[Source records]
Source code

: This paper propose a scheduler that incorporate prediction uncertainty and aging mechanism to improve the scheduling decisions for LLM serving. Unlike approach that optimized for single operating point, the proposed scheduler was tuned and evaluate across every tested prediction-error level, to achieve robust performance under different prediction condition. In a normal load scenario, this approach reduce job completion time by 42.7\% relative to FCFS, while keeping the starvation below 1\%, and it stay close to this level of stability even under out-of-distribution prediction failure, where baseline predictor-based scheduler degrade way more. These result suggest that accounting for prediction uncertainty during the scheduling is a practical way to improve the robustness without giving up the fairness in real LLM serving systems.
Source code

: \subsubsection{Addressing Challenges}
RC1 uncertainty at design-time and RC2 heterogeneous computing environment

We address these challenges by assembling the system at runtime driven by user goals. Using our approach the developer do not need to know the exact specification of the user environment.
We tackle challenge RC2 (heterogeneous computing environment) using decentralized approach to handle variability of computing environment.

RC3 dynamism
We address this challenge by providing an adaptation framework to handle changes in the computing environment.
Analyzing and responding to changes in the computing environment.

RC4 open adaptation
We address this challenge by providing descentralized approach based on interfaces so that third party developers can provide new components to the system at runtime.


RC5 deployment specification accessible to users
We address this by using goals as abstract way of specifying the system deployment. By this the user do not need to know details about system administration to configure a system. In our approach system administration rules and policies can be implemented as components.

* * *

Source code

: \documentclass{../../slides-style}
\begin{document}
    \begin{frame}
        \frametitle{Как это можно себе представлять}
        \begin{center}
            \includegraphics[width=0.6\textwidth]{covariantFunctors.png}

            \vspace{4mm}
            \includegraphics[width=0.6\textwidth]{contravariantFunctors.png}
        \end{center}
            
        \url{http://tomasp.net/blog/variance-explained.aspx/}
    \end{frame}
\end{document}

* * *

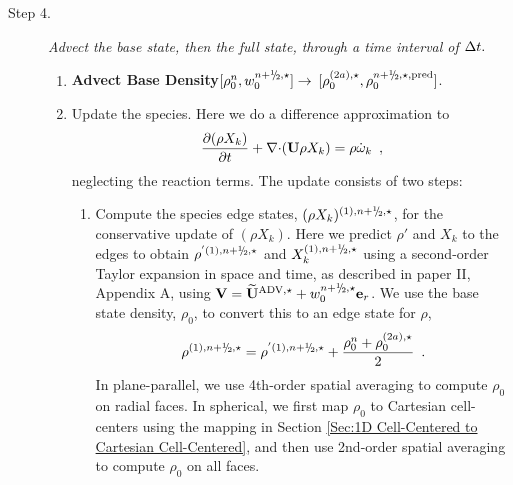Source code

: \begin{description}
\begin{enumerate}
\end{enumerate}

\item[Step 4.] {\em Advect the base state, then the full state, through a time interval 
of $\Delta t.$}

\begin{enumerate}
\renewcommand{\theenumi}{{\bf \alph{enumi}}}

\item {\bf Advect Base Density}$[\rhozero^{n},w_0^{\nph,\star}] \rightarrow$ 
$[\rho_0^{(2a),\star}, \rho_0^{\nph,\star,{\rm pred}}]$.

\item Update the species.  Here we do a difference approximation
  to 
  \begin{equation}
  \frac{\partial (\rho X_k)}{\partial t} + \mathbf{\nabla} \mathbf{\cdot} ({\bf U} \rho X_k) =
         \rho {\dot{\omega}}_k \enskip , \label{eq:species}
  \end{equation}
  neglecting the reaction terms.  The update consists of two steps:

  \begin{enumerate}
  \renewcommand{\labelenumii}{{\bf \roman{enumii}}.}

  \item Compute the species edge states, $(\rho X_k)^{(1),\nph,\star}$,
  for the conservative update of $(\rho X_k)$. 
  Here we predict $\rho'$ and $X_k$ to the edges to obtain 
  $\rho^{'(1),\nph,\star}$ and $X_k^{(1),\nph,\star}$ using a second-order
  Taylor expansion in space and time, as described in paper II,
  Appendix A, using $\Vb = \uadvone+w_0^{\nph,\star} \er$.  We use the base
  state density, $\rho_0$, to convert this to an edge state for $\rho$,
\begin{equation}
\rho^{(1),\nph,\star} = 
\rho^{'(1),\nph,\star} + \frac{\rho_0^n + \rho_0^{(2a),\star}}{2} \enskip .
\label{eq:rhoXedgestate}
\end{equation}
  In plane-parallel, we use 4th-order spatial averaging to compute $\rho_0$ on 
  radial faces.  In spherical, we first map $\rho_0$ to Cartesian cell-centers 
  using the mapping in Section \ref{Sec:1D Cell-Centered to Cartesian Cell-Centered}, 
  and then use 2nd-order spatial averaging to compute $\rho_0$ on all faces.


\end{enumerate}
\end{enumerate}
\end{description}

WORK TO COMPLETE
Total lines holding "then" in the records: report this figure alone.

YOUR RESPONSE
2